• **Exercise objective**: This exercise asks for an exact copy of every entry below, with pictures omitted.

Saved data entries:
__________________________________________________

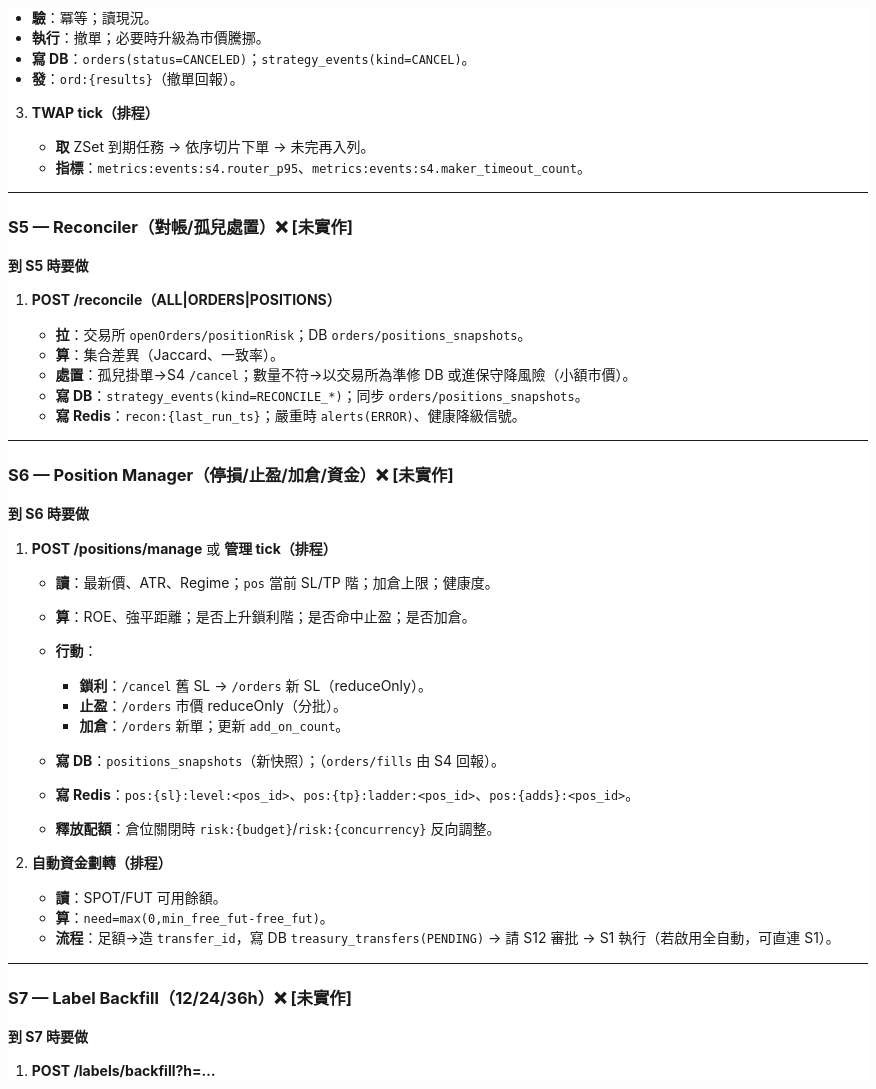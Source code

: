   * **驗**：冪等；讀現況。
   * **執行**：撤單；必要時升級為市價騰挪。
   * **寫 DB**：`orders(status=CANCELED)`；`strategy_events(kind=CANCEL)`。
   * **發**：`ord:{results}`（撤單回報）。

3. **TWAP tick（排程）**

   * **取** ZSet 到期任務 → 依序切片下單 → 未完再入列。
   * **指標**：`metrics:events:s4.router_p95`、`metrics:events:s4.maker_timeout_count`。

---

### S5 — Reconciler（對帳/孤兒處置）❌ **[未實作]**

**到 S5 時要做**

1. **POST /reconcile（ALL|ORDERS|POSITIONS）**

   * **拉**：交易所 `openOrders/positionRisk`；DB `orders/positions_snapshots`。
   * **算**：集合差異（Jaccard、一致率）。
   * **處置**：孤兒掛單→S4 `/cancel`；數量不符→以交易所為準修 DB 或進保守降風險（小額市價）。
   * **寫 DB**：`strategy_events(kind=RECONCILE_*)`；同步 `orders/positions_snapshots`。
   * **寫 Redis**：`recon:{last_run_ts}`；嚴重時 `alerts(ERROR)`、健康降級信號。

---

### S6 — Position Manager（停損/止盈/加倉/資金）❌ **[未實作]**

**到 S6 時要做**

1. **POST /positions/manage** 或 **管理 tick（排程）**

   * **讀**：最新價、ATR、Regime；`pos` 當前 SL/TP 階；加倉上限；健康度。
   * **算**：ROE、強平距離；是否上升鎖利階；是否命中止盈；是否加倉。
   * **行動**：

     * **鎖利**：`/cancel` 舊 SL → `/orders` 新 SL（reduceOnly）。
     * **止盈**：`/orders` 市價 reduceOnly（分批）。
     * **加倉**：`/orders` 新單；更新 `add_on_count`。
   * **寫 DB**：`positions_snapshots`（新快照）；（`orders/fills` 由 S4 回報）。
   * **寫 Redis**：`pos:{sl}:level:<pos_id>`、`pos:{tp}:ladder:<pos_id>`、`pos:{adds}:<pos_id>`。
   * **釋放配額**：倉位關閉時 `risk:{budget}`/`risk:{concurrency}` 反向調整。

2. **自動資金劃轉（排程）**

   * **讀**：SPOT/FUT 可用餘額。
   * **算**：`need=max(0,min_free_fut-free_fut)`。
   * **流程**：足額→造 `transfer_id`，寫 DB `treasury_transfers(PENDING)` → 請 S12 審批 → S1 執行（若啟用全自動，可直連 S1）。

---

### S7 — Label Backfill（12/24/36h）❌ **[未實作]**

**到 S7 時要做**

1. **POST /labels/backfill?h=…**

__________________________________________________

• **Answer to this exercise**:
Source code

:   * **驗**：冪等；讀現況。
   * **執行**：撤單；必要時升級為市價騰挪。
   * **寫 DB**：`orders(status=CANCELED)`；`strategy_events(kind=CANCEL)`。
   * **發**：`ord:{results}`（撤單回報）。

3. **TWAP tick（排程）**

   * **取** ZSet 到期任務 → 依序切片下單 → 未完再入列。
   * **指標**：`metrics:events:s4.router_p95`、`metrics:events:s4.maker_timeout_count`。

---

### S5 — Reconciler（對帳/孤兒處置）❌ **[未實作]**

**到 S5 時要做**

1. **POST /reconcile（ALL|ORDERS|POSITIONS）**

   * **拉**：交易所 `openOrders/positionRisk`；DB `orders/positions_snapshots`。
   * **算**：集合差異（Jaccard、一致率）。
   * **處置**：孤兒掛單→S4 `/cancel`；數量不符→以交易所為準修 DB 或進保守降風險（小額市價）。
   * **寫 DB**：`strategy_events(kind=RECONCILE_*)`；同步 `orders/positions_snapshots`。
   * **寫 Redis**：`recon:{last_run_ts}`；嚴重時 `alerts(ERROR)`、健康降級信號。

---

### S6 — Position Manager（停損/止盈/加倉/資金）❌ **[未實作]**

**到 S6 時要做**

1. **POST /positions/manage** 或 **管理 tick（排程）**

   * **讀**：最新價、ATR、Regime；`pos` 當前 SL/TP 階；加倉上限；健康度。
   * **算**：ROE、強平距離；是否上升鎖利階；是否命中止盈；是否加倉。
   * **行動**：

     * **鎖利**：`/cancel` 舊 SL → `/orders` 新 SL（reduceOnly）。
     * **止盈**：`/orders` 市價 reduceOnly（分批）。
     * **加倉**：`/orders` 新單；更新 `add_on_count`。
   * **寫 DB**：`positions_snapshots`（新快照）；（`orders/fills` 由 S4 回報）。
   * **寫 Redis**：`pos:{sl}:level:<pos_id>`、`pos:{tp}:ladder:<pos_id>`、`pos:{adds}:<pos_id>`。
   * **釋放配額**：倉位關閉時 `risk:{budget}`/`risk:{concurrency}` 反向調整。

2. **自動資金劃轉（排程）**

   * **讀**：SPOT/FUT 可用餘額。
   * **算**：`need=max(0,min_free_fut-free_fut)`。
   * **流程**：足額→造 `transfer_id`，寫 DB `treasury_transfers(PENDING)` → 請 S12 審批 → S1 執行（若啟用全自動，可直連 S1）。

---

### S7 — Label Backfill（12/24/36h）❌ **[未實作]**

**到 S7 時要做**

1. **POST /labels/backfill?h=…**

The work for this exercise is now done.